▶ **Exercise description**
Quote only the span from the first line of the entries to the line containing "in your slicer.", both ends kept. Leave every picture out.

►

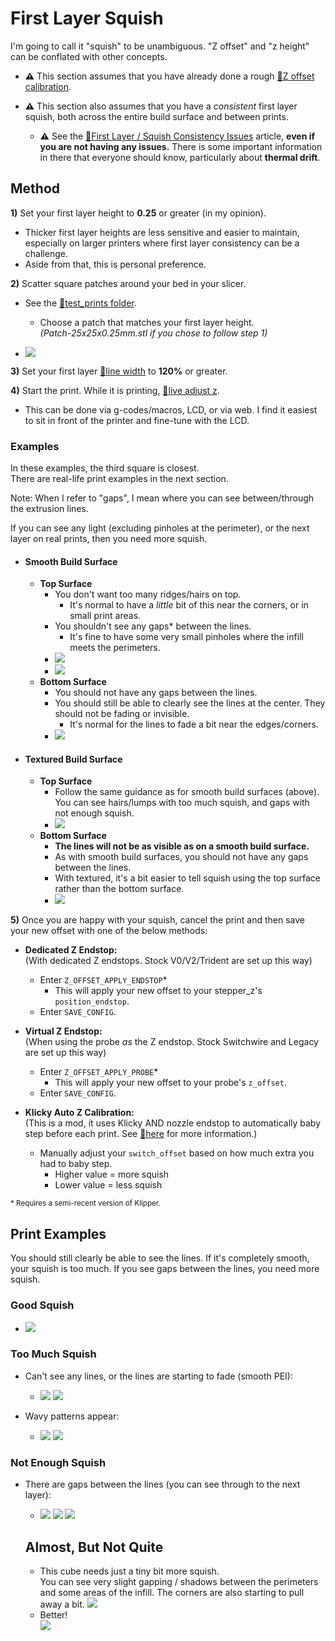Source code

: # First Layer Squish

I'm going to call it "squish" to be unambiguous. "Z offset" and "z height" can be conflated with other concepts. 

- **:warning:** This section assumes that you have already done a rough [:page_facing_up:Z offset calibration](https://docs.vorondesign.com/build/startup/#initial--simple-process).

- **:warning:** This section also assumes that you have a *consistent* first layer squish, both across the entire build surface and between prints. 
    - **:warning:** See the [:page_facing_up:First Layer / Squish Consistency Issues](/articles/troubleshooting/first_layer_squish_consistency.md) article, **even if you are not having any issues.** There is some important information in there that everyone should know, particularly about **thermal drift**.
## Method
**1)** Set your first layer height to **0.25** or greater (in my opinion).

- Thicker first layer heights are less sensitive and easier to maintain, especially on larger printers where first layer consistency can be a challenge.
- Aside from that, this is personal preference.

**2)** Scatter square patches around your bed in your slicer. 
- See the [:page_facing_up:test_prints folder](/test_prints). 
    - Choose a patch that matches your first layer height.\
    *(Patch-25x25x0.25mm.stl if you chose to follow step 1)*

- ![](/images/FirstLayer-Plate.png)    

**3)** Set your first layer [:page_facing_up:line width](/articles/a_note_about_line_width.md) to **120%** or greater.

**4)** Start the print. While it is printing, [:page_facing_up:live adjust z](https://docs.vorondesign.com/build/startup/#fine-tuning-z-height).

- This can be done via g-codes/macros, LCD, or via web. I find it easiest to sit in front of the printer and fine-tune with the LCD.
### Examples
In these examples, the third square is closest.\
There are real-life print examples in the next section.

Note: When I refer to "gaps", I mean where you can see between/through the extrusion lines.

If you can see any light (excluding pinholes at the perimeter), or the next layer on real prints, then you need more squish.
- #### Smooth Build Surface
    - **Top Surface**
        - You don't want too many ridges/hairs on top. 
            - It's normal to have a *little* bit of this near the corners, or in small print areas.
        - You shouldn't see any gaps* between the lines.
            - It's fine to have some very small pinholes where the infill meets the     perimeters.
        - ![](/images/FirstLayer-Squares-2.png)
        - ![](/images/FirstLayer-Squares-2-Annotated.png)
    - **Bottom Surface**
        - You should not have any gaps between the lines.
        - You should still be able to clearly see the lines at the center. They should not be fading or invisible.
            - It's normal for the lines to fade a bit near the edges/corners.
        - ![](/images/FirstLayer-Squares-1-Annotated.png)
- #### Textured Build Surface
    - **Top Surface**
        - Follow the same guidance as for smooth build surfaces (above). You can see hairs/lumps with too much squish, and gaps with not enough squish.
        - ![](/images/FirstLayer-Squares-Textured.png)
    - **Bottom Surface**
        - **The lines will not be as visible as on a smooth build surface.**
        - As with smooth build surfaces, you should not have any gaps between the lines.
        - With textured, it's a bit easier to tell squish using the top surface rather than the bottom surface.
        - ![](/images/FirstLayer-Squares-Textured-2.jpg)

**5)** Once you are happy with your squish, cancel the print and then save your new offset with one of the below methods:

- **Dedicated Z Endstop:**\
(With dedicated Z endstops. Stock V0/V2/Trident are set up this way)
    - Enter `Z_OFFSET_APPLY_ENDSTOP`* 
        - This will apply your new offset to your stepper_z's `position_endstop`.
    - Enter `SAVE_CONFIG`.

- **Virtual Z Endstop:**\
(When using the probe *as* the Z endstop. Stock Switchwire and Legacy are set up this way)
    - Enter `Z_OFFSET_APPLY_PROBE`*
        - This will apply your new offset to your probe's `z_offset`.
    - Enter `SAVE_CONFIG`.

- **Klicky Auto Z Calibration:**\
(This is a mod, it uses Klicky AND nozzle endstop to automatically baby step before each print. See [:page_facing_up:here](https://github.com/protoloft/klipper_z_calibration) for more information.)
    - Manually adjust your `switch_offset` based on how much extra you had to baby step. 
        - Higher value = more squish 
        - Lower value = less squish

<sup>* Requires a semi-recent version of Klipper.</sup>
## Print Examples 
You should still clearly be able to see the lines. If it's completely smooth, your squish is too much.
 If you see gaps between the lines, you need more squish.
### Good Squish
- ![](/images/FirstLayer-PrintExample.jpg) 


### Too Much Squish

- Can't see any lines, or the lines are starting to fade (smooth PEI):

    - ![](/images/FirstLayer-TooMuchSquish2.png) ![](/images/FirstLayer-TooMuchSquish1.png) 

- Wavy patterns appear:

    - ![](/images/FirstLayer-TooMuchSquish3.png) ![](/images/FirstLayer-TooMuchSquish4.png) 


### Not Enough Squish
- There are gaps between the lines (you can see through to the next layer):

    - ![](/images/FirstLayer-NotEnoughSquish1.png) ![](/images/FirstLayer-NotEnoughSquish2.png) ![](/images/FirstLayer-NotEnoughSquish3.png) 

    ## Almost, But Not Quite
    - This cube needs just a tiny bit more squish.\
    You can see very slight gapping / shadows between the perimeters and some areas of the infill. The corners are also starting to pull away a bit.
    ![](/images/FirstLayer-NotEnoughSquish4.png)
    - Better!\
        ![](/images/FirstLayer-NotEnoughSquish4-Better.png)
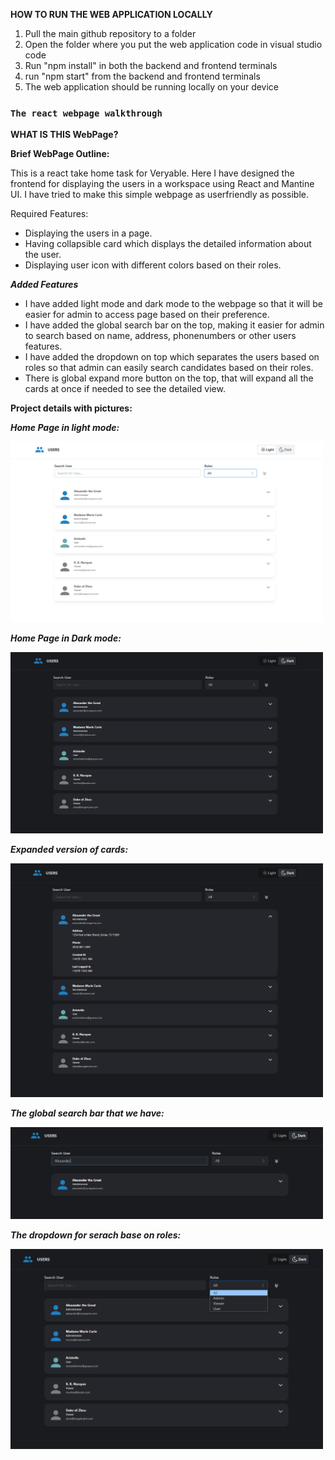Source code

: <b>HOW TO RUN THE WEB APPLICATION LOCALLY</b>

1. Pull the main github repository to a folder
2. Open the folder where you put the web application code in visual studio code
3. Run "npm install" in both the backend and frontend terminals
4. run "npm start" from the backend and frontend terminals
5. The web application should be running locally on your device

### `The react webpage walkthrough`

<b>WHAT IS THIS WebPage? </b>

<b> Brief WebPage Outline: </b>

This is a react take home task for Veryable. Here I have designed the frontend for displaying the users in a workspace using React and Mantine UI. I have tried to make this simple webpage as userfriendly as possible.

Required Features:

- Displaying the users in a page.
- Having collapsible card which displays the detailed information about the user.
- Displaying user icon with different colors based on their roles.

**_Added Features_**

- I have added light mode and dark mode to the webpage so that it will be easier for admin to access page based on their preference.
- I have added the global search bar on the top, making it easier for admin to search based on name, address, phonenumbers or other users features.
- I have added the dropdown on top which separates the users based on roles so that admin can easily search candidates based on their roles.
- There is global expand more button on the top, that will expand all the cards at once if needed to see the detailed view.

<b>Project details with pictures: </b>

<b>**_Home Page in light mode:_** </b>

<img src="./public/images/HomePage.PNG" width= "500" >

<b>**_Home Page in Dark mode:_** </b>

<img src="./public/images/DarkMode.png" width= "500" >

<b>**_Expanded version of cards:_** </b>

<img src="./public/images/expanded.PNG" width= "500" >

<b>**_The global search bar that we have:_** </b>

<img src="./public/images/GlobalSearch.PNG" width= "500" >

<b>**_The dropdown for serach base on roles:_** </b>

<img src="./public/images/Dropdown.PNG" width= "500" >
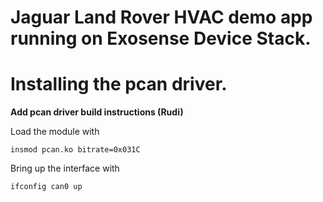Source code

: # Jaguar Land Rover HVAC demo app running on Exosense Device Stack.


# Installing the pcan driver.

**Add pcan driver build instructions (Rudi)**

Load the module with

    insmod pcan.ko bitrate=0x031C

Bring up the interface with

    ifconfig can0 up

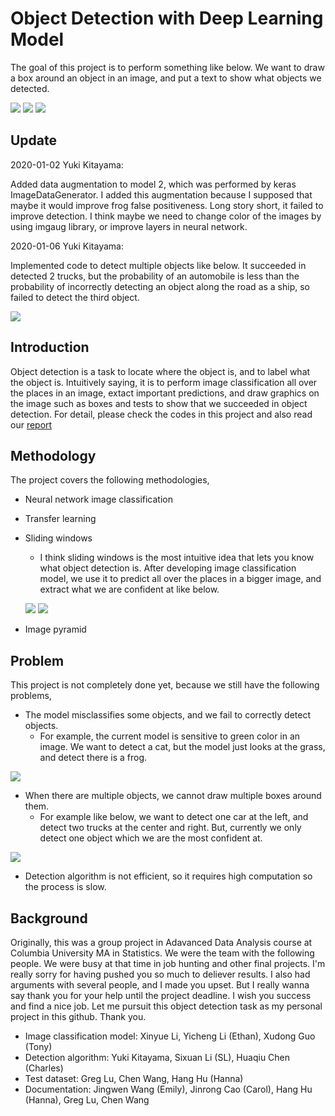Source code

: # Object Detection with Deep Learning Model

The goal of this project is to perform something like below. We want to draw a box around an object in an image, and put a text to show what objects we detected.

![][image_1] 
![][image_2]
![][image_3]

## Update

2020-01-02 Yuki Kitayama: 

Added data augmentation to model 2, which was performed by keras ImageDataGenerator. I added this augmentation because I supposed that maybe it would improve frog false positiveness. Long story short, it failed to improve detection. I think maybe we need to change color of the images by using imgaug library, or improve layers in neural network.

2020-01-06 Yuki Kitayama:

Implemented code to detect multiple objects like below. It succeeded in detected 2 trucks, but the probability of an automobile is less than the probability of incorrectly detecting an object along the road as a ship, so failed to detect the third object.

![][image_8]

## Introduction

Object detection is a task to locate where the object is, and to label what the object is. Intuitively saying, it is to perform image classification all over the places in an image, extact important predictions, and draw graphics on the image such as boxes and tests to show that we succeeded in object detection. For detail, please check the codes in this project and also read our [report](https://github.com/yukikitayama/object_detection/blob/master/documents/GR5291_Project_v22.pdf)

## Methodology

The project covers the following methodologies,
* Neural network image classification
* Transfer learning
* Sliding windows
    * I think sliding windows is the most intuitive idea that lets you know what object detection is. After developing image classification model, we use it to predict all over the places in a bigger image, and extract what we are confident at like below.
    
    ![][image_4]
    ![][image_5]
    
* Image pyramid

## Problem

This project is not completely done yet, because we still have the following problems,
* The model misclassifies some objects, and we fail to correctly detect objects. 
    * For example, the current model is sensitive to green color in an image. We want to detect a cat, but the model just looks at the grass, and detect there is a frog.

![][image_6]

* When there are multiple objects, we cannot draw multiple boxes around them.
    * For example like below, we want to detect one car at the left, and detect two trucks at the center and right. But, currently we only detect one object which we are the most confident at.
    
![][image_7]

* Detection algorithm is not efficient, so it requires high computation so the process is slow.

## Background

Originally, this was a group project in Adavanced Data Analysis course at Columbia University MA in Statistics. We were the team with the following people. We were busy at that time in job hunting and other final projects. I'm really sorry for having pushed you so much to deliever results. I also had arguments with several people, and I made you upset. But I really wanna say thank you for your help until the project deadline. I wish you success and find a nice job. Let me pursuit this object detection task as my personal project in this github. Thank you.
* Image classification model: Xinyue Li, Yicheng Li (Ethan), Xudong Guo (Tony)
* Detection algorithm: Yuki Kitayama, Sixuan Li (SL), Huaqiu Chen (Charles)
* Test dataset: Greg Lu, Chen Wang, Hang Hu (Hanna)
* Documentation: Jingwen Wang (Emily), Jinrong Cao (Carol), Hang Hu (Hanna), Greg Lu, Chen Wang  

[image_1]: https://github.com/yukikitayama/object_detection/blob/master/images/single_box_dog_01_model2.png
[image_2]: https://github.com/yukikitayama/object_detection/blob/master/images/single_box_airplane_02_model2.png
[image_3]: https://github.com/yukikitayama/object_detection/blob/master/images/single_box_frog_01_model2.png
[image_4]: https://github.com/yukikitayama/object_detection/blob/master/images/max_prob_matrix_airplane_02_model2.png
[image_5]: https://github.com/yukikitayama/object_detection/blob/master/images/multi_box_airplane_02_model2.png
[image_6]: https://github.com/yukikitayama/object_detection/blob/master/images/single_box_cat_02_res.png
[image_7]: https://github.com/yukikitayama/object_detection/blob/master/images/single_box_automobile_truck_02_model2.png
[image_8]: https://github.com/yukikitayama/object_detection/blob/master/images/multi_objects_detection.png
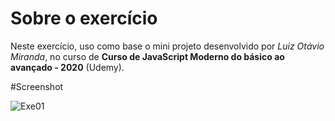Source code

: # Sobre o exercício

Neste exercício, uso como base o mini projeto desenvolvido por *Luiz Otávio Miranda*, no curso de **Curso de JavaScript Moderno do básico ao avançado - 2020** (Udemy).

#Screenshot

![Exe01](https://user-images.githubusercontent.com/40447101/82707322-39407b80-9c52-11ea-98ed-b73c5f5fd78b.JPG)
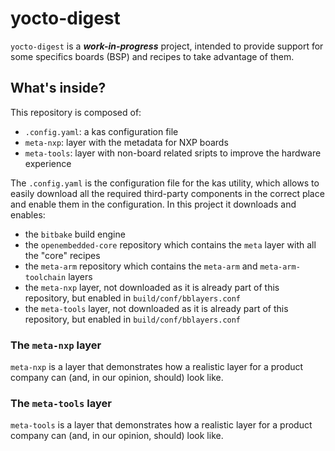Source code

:# yocto-digest

`yocto-digest` is a ***work-in-progress*** project, intended to provide support
for some specifics boards (BSP) and recipes to take advantage of them.


## What's inside?

This repository is composed of:

 * `.config.yaml`: a kas configuration file
 * `meta-nxp`: layer with the metadata for NXP boards
 * `meta-tools`: layer with non-board related sripts to improve the hardware experience 

The `.config.yaml` is the configuration file for the kas utility, which
allows to easily download all the required third-party components in the
correct place and enable them in the configuration. In this project it downloads
and enables:

 * the `bitbake` build engine
 * the `openembedded-core` repository which contains the `meta` layer
   with all the "core" recipes
 * the `meta-arm` repository which contains the `meta-arm` and
   `meta-arm-toolchain` layers
 * the `meta-nxp` layer, not downloaded as it is already part of this
   repository, but enabled in `build/conf/bblayers.conf`
 * the `meta-tools` layer, not downloaded as it is already part of this
   repository, but enabled in `build/conf/bblayers.conf`


 ### The `meta-nxp` layer

`meta-nxp` is a layer that demonstrates how a realistic layer for a
product company can (and, in our opinion, should) look like.

 ### The `meta-tools` layer

`meta-tools` is a layer that demonstrates how a realistic layer for a
product company can (and, in our opinion, should) look like.
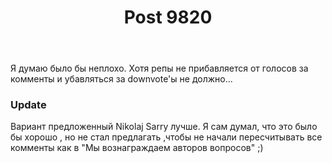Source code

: ﻿---
title: "Post 9820"
se.owner.user_id: 337540
se.owner.display_name: "Victor says Reinstate Monica"
se.owner.link: "https://ru.meta.stackoverflow.com/users/337540/victor-says-reinstate-monica"
se.link: "https://ru.meta.stackoverflow.com/a/9820"
se.post_id: 9820
se.post_type: answer
se.score: 12
---
<p>Я думаю было бы неплохо. Хотя репы не прибавляется от голосов за комменты и убавляться за downvote'ы не должно...</p>

<h3>Update</h3> 

<p>Вариант предложенный Nikolaj Sarry лучше. Я сам думал, что это было бы хорошо , но не стал предлагать ,чтобы не начали пересчитывать все комменты как в "Мы вознаграждаем авторов вопросов" ;)</p>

◄

▶ **Output**
Source code

: # First Layer Squish

I'm going to call it "squish" to be unambiguous. "Z offset" and "z height" can be conflated with other concepts. 

- **:warning:** This section assumes that you have already done a rough [:page_facing_up:Z offset calibration](https://docs.vorondesign.com/build/startup/#initial--simple-process).

- **:warning:** This section also assumes that you have a *consistent* first layer squish, both across the entire build surface and between prints. 
    - **:warning:** See the [:page_facing_up:First Layer / Squish Consistency Issues](/articles/troubleshooting/first_layer_squish_consistency.md) article, **even if you are not having any issues.** There is some important information in there that everyone should know, particularly about **thermal drift**.
## Method
**1)** Set your first layer height to **0.25** or greater (in my opinion).

- Thicker first layer heights are less sensitive and easier to maintain, especially on larger printers where first layer consistency can be a challenge.
- Aside from that, this is personal preference.

**2)** Scatter square patches around your bed in your slicer. 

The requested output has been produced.